• **Data extract**
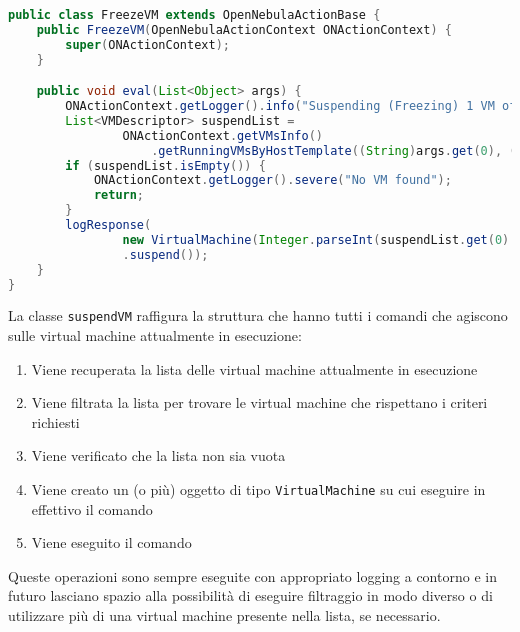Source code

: \begin{lstlisting}[language=Java, caption=Classe per freezzare(sospendere) una \texttt{VirtualMachine}, label=code:FreezeVM, basicstyle=\fontsize{8.5}{9.5}\ttfamily]
public class FreezeVM extends OpenNebulaActionBase {
    public FreezeVM(OpenNebulaActionContext ONActionContext) {
        super(ONActionContext);
    }

    public void eval(List<Object> args) {
        ONActionContext.getLogger().info("Suspending (Freezing) 1 VM of [host, template]: " + "[" + args.get(0) + " " + args.get(2) + "]");
        List<VMDescriptor> suspendList = 
                ONActionContext.getVMsInfo()
                    .getRunningVMsByHostTemplate((String)args.get(0), (String)args.get(2));
        if (suspendList.isEmpty()) {
            ONActionContext.getLogger().severe("No VM found");
            return;
        }
        logResponse(
                new VirtualMachine(Integer.parseInt(suspendList.get(0).getVmId()), ONActionContext.getClient())
                .suspend());
    }
}
\end{lstlisting}
La classe \texttt{suspendVM} raffigura la struttura che hanno tutti i comandi che agiscono sulle virtual machine attualmente in esecuzione:
\begin{enumerate}
    \item Viene recuperata la lista delle virtual machine attualmente in esecuzione
    \item Viene filtrata la lista per trovare le virtual machine che rispettano i criteri richiesti
    \item Viene verificato che la lista non sia vuota
    \item Viene creato un (o più) oggetto di tipo \texttt{VirtualMachine} su cui eseguire in effettivo il comando
    \item Viene eseguito il comando
\end{enumerate}
Queste operazioni sono sempre eseguite con appropriato logging a contorno e in futuro lasciano spazio alla possibilità di eseguire filtraggio in modo diverso o di utilizzare più di una virtual machine presente nella lista, se necessario.

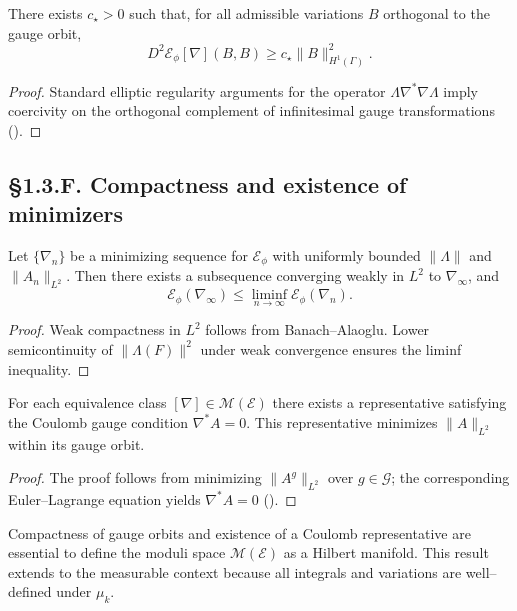 \begin{theorem}\label{thm:1.3.hessian}
There exists $c_\star>0$ such that, for all admissible variations $B$ orthogonal to the gauge orbit,
\[
D^2\mathcal E_\phi[\nabla](B,B)\ge c_\star \|B\|_{H^1(\Gamma)}^2.
\]
\end{theorem}

\begin{proof}
Standard elliptic regularity arguments for the operator $\Lambda\nabla^\ast\nabla\Lambda$ imply coercivity on the orthogonal complement of infinitesimal gauge transformations (\cite{DonaldsonKronheimer,LockhartMcOwen}).
\end{proof}

\subsection*{§1.3.F. Compactness and existence of minimizers}

\begin{theorem}\label{thm:1.3.min}
Let $\{\nabla_n\}$ be a minimizing sequence for $\mathcal{E}_\phi$ with uniformly bounded $\|\Lambda\|$ and $\|A_n\|_{L^2}$.  
Then there exists a subsequence converging weakly in $L^2$ to $\nabla_\infty$, and
\[
\mathcal{E}_\phi(\nabla_\infty)\le\liminf_{n\to\infty}\mathcal{E}_\phi(\nabla_n).
\]
\end{theorem}

\begin{proof}
Weak compactness in $L^2$ follows from Banach–Alaoglu.  
Lower semicontinuity of $\|\Lambda(F)\|^2$ under weak convergence ensures the liminf inequality.
\end{proof}

\begin{lemma}\label{lem:1.3.gaugefix}
For each equivalence class $[\nabla]\in\mathcal M(\mathcal E)$ there exists a representative satisfying the Coulomb gauge condition $\nabla^\ast A=0$.  
This representative minimizes $\|A\|_{L^2}$ within its gauge orbit.
\end{lemma}

\begin{proof}
The proof follows from minimizing $\|A^g\|_{L^2}$ over $g\in\mathcal G$; the corresponding Euler–Lagrange equation yields $\nabla^\ast A=0$ (\cite{Uhlenbeck1982}).
\end{proof}

\begin{remark}
Compactness of gauge orbits and existence of a Coulomb representative are essential to define the moduli space $\mathcal M(\mathcal E)$ as a Hilbert manifold.  
This result extends to the measurable context because all integrals and variations are well–defined under $\mu_k$.
\end{remark}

• **What you are asked to do**
Retype the portion of the data above that starts on the line with "This representative minimizes" and finishes on the line with "Compactness of gauge", including both of those lines.

• **Task answer**
This representative minimizes $\|A\|_{L^2}$ within its gauge orbit.
\end{lemma}

\begin{proof}
The proof follows from minimizing $\|A^g\|_{L^2}$ over $g\in\mathcal G$; the corresponding Euler–Lagrange equation yields $\nabla^\ast A=0$ (\cite{Uhlenbeck1982}).
\end{proof}

\begin{remark}
Compactness of gauge orbits and existence of a Coulomb representative are essential to define the moduli space $\mathcal M(\mathcal E)$ as a Hilbert manifold.  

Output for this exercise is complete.